= Work item =
Of all the lines in the material, count those containing the string "July" and write only the resulting number.

Segment Start: Data for the task

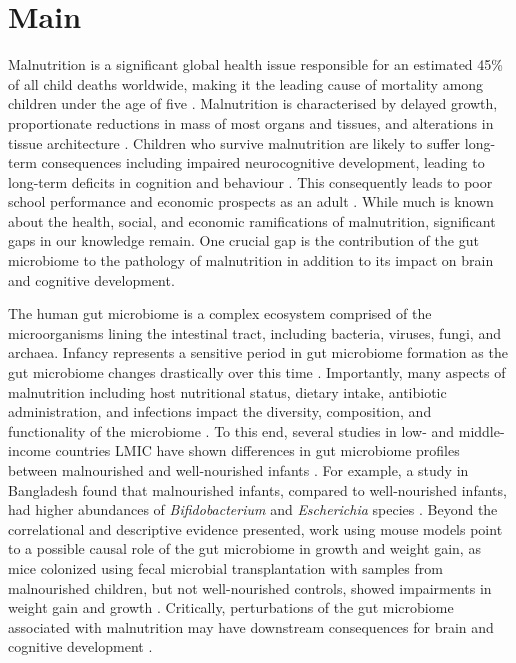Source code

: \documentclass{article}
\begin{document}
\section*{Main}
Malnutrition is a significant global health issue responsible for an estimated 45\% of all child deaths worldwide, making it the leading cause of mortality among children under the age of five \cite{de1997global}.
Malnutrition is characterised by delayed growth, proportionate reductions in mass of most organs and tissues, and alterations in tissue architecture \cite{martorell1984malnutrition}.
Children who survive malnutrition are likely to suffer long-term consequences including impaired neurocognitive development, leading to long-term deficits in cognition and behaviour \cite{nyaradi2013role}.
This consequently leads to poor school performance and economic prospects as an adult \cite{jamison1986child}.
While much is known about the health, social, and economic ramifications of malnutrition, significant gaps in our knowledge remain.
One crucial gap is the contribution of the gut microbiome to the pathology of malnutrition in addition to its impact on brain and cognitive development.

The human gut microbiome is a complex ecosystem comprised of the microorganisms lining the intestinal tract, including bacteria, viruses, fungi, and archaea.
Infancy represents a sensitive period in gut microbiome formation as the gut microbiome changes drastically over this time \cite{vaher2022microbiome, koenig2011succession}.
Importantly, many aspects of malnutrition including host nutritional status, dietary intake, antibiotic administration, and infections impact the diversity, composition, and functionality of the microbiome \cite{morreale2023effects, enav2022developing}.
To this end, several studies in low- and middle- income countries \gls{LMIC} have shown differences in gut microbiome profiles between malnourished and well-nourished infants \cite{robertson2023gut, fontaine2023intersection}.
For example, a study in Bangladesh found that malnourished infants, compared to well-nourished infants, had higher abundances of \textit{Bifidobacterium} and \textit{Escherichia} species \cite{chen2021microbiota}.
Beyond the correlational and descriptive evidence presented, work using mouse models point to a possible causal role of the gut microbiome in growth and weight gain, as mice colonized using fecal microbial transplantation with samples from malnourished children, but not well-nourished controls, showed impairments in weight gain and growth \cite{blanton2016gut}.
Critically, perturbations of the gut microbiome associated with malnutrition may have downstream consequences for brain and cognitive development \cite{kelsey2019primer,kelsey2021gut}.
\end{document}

Segment End: Data for the task
Segment Start: Data for the task

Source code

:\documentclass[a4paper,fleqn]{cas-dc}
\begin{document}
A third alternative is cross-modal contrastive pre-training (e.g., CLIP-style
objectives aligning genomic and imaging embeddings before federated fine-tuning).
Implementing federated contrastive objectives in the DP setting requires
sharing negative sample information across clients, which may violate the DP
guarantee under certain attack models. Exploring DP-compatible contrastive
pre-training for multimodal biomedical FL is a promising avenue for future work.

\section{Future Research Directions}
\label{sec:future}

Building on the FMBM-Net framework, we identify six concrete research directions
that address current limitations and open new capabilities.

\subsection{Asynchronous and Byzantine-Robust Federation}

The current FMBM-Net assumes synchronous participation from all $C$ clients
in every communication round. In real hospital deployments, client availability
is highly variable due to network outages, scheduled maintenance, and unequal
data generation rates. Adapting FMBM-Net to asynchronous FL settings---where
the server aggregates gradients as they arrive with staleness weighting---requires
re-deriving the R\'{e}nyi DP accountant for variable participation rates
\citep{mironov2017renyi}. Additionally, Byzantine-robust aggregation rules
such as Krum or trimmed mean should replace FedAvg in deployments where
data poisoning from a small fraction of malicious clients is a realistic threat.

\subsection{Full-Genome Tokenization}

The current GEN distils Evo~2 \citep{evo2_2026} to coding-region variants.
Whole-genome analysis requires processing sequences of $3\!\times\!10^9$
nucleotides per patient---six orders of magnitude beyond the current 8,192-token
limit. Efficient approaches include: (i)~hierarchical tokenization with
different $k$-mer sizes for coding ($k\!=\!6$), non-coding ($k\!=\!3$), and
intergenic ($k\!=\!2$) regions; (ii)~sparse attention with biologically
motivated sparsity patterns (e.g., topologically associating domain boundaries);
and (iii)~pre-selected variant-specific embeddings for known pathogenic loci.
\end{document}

Segment End: Data for the task
Segment Start: Data for the task

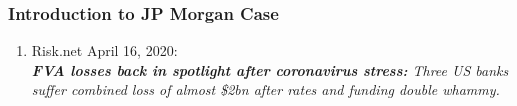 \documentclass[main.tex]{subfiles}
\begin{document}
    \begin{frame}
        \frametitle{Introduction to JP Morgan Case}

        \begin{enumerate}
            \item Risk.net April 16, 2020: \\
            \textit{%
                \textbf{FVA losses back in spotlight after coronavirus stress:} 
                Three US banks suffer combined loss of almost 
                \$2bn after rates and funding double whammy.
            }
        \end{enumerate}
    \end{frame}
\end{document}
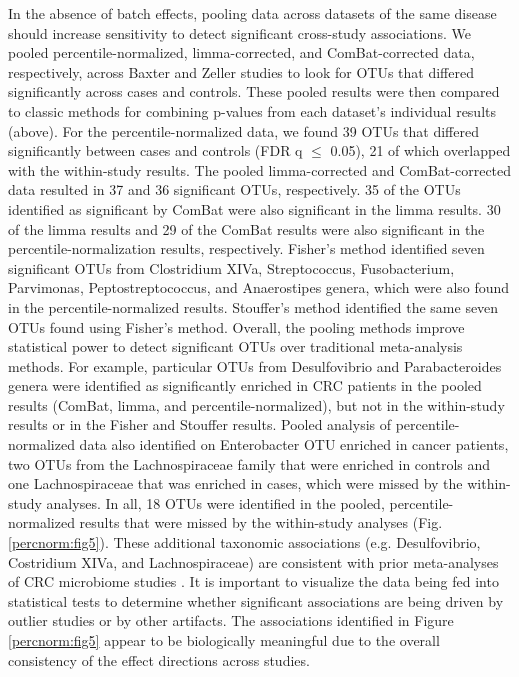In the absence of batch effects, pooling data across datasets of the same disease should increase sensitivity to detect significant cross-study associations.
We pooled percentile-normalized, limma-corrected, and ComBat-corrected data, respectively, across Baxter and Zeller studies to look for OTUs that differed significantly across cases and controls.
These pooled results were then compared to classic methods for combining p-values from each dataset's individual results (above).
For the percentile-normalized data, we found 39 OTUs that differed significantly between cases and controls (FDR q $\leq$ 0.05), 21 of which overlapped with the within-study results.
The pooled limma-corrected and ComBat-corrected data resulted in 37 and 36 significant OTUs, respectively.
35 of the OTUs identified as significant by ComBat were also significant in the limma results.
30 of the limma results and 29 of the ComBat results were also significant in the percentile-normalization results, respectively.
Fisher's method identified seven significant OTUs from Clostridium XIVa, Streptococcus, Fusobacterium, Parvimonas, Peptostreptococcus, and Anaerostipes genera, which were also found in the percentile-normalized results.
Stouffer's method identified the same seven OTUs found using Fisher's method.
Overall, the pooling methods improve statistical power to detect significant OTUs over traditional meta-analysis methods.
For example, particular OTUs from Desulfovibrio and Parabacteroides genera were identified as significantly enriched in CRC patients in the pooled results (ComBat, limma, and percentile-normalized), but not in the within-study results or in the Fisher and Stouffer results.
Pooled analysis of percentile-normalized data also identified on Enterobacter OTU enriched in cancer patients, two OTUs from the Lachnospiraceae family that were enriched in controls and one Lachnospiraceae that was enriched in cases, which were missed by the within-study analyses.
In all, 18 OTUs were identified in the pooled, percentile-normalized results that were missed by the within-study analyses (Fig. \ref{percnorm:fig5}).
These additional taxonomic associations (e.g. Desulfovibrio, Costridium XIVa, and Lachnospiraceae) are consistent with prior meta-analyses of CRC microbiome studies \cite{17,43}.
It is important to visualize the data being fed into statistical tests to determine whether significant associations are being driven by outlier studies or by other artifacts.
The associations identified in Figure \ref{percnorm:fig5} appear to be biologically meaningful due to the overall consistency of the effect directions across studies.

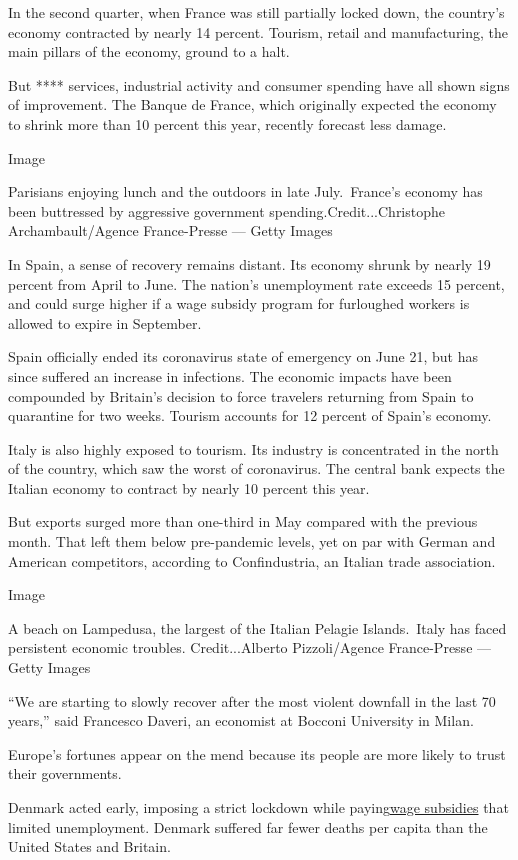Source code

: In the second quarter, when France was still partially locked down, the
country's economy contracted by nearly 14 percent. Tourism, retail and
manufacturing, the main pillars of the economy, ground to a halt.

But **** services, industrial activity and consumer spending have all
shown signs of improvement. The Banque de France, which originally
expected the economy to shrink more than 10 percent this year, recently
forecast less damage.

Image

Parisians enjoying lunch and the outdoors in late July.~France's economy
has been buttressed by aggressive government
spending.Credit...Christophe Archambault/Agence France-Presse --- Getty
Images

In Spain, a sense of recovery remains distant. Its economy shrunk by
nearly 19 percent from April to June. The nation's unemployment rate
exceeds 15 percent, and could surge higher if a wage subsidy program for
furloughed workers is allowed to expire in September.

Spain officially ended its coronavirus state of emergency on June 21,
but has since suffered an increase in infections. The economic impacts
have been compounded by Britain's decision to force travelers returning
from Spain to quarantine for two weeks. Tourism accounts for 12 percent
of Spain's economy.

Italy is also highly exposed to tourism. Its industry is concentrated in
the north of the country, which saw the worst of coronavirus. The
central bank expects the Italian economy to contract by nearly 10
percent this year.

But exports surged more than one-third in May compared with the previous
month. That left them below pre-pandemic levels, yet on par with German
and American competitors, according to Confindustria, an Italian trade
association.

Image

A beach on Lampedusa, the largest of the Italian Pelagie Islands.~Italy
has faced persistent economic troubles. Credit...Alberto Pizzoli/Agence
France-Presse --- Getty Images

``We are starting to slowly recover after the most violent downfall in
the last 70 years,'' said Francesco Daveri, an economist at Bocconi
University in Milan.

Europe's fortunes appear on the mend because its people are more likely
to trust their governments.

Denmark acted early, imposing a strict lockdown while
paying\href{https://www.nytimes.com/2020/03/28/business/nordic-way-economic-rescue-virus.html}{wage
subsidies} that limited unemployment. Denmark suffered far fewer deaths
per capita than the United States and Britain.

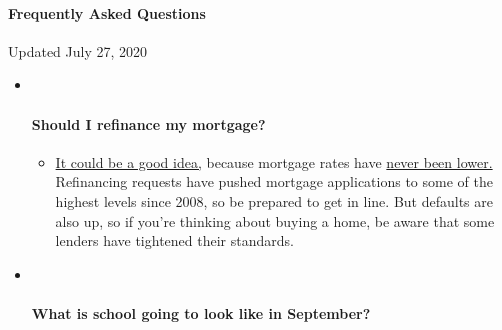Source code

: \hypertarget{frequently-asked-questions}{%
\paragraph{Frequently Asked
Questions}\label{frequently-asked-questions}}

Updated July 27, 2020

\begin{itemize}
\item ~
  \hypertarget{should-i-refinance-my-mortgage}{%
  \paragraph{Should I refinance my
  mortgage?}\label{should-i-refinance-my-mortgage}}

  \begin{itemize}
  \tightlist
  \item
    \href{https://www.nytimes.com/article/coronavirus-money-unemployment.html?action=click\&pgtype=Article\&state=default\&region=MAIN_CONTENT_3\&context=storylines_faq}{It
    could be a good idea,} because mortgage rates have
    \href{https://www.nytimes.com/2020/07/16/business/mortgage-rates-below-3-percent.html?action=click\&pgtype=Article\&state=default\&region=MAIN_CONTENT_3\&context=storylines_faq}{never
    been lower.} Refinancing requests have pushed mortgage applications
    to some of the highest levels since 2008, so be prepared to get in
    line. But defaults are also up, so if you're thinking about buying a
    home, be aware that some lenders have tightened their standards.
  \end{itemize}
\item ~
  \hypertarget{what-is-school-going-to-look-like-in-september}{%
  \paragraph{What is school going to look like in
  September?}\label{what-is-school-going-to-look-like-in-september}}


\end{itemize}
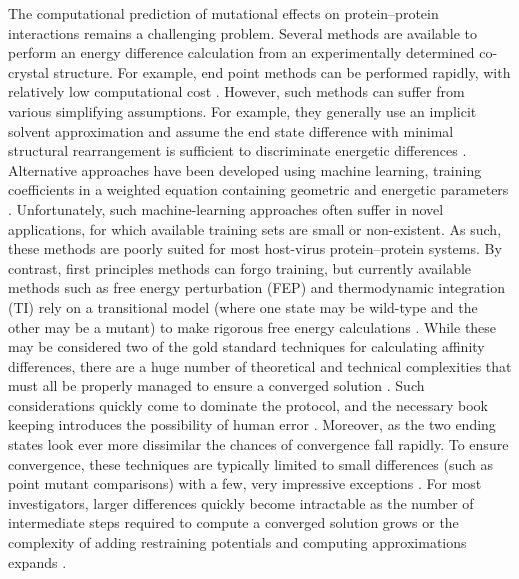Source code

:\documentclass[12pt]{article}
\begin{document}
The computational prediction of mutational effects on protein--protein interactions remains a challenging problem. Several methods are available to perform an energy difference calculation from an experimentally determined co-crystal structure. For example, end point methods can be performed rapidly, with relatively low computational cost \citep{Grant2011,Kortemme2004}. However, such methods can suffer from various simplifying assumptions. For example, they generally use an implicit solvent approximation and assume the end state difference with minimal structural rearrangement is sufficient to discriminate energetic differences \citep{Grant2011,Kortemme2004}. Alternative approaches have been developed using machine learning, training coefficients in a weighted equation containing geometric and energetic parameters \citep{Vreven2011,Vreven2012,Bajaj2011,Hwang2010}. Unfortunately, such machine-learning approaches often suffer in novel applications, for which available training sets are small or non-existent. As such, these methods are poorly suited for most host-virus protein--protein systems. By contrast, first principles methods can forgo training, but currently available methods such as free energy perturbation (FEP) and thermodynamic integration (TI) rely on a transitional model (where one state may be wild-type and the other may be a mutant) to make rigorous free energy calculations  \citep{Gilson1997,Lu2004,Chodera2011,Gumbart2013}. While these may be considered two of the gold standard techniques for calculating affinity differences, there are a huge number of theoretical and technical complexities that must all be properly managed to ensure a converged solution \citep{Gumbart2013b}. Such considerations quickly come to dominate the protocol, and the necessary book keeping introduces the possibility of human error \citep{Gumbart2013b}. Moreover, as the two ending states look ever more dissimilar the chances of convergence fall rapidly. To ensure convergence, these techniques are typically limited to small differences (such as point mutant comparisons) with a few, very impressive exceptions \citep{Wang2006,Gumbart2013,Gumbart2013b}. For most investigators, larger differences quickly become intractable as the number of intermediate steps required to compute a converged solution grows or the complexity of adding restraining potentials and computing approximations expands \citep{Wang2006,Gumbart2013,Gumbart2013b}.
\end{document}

Segment End: Data for the task

= Solution for this problem =
2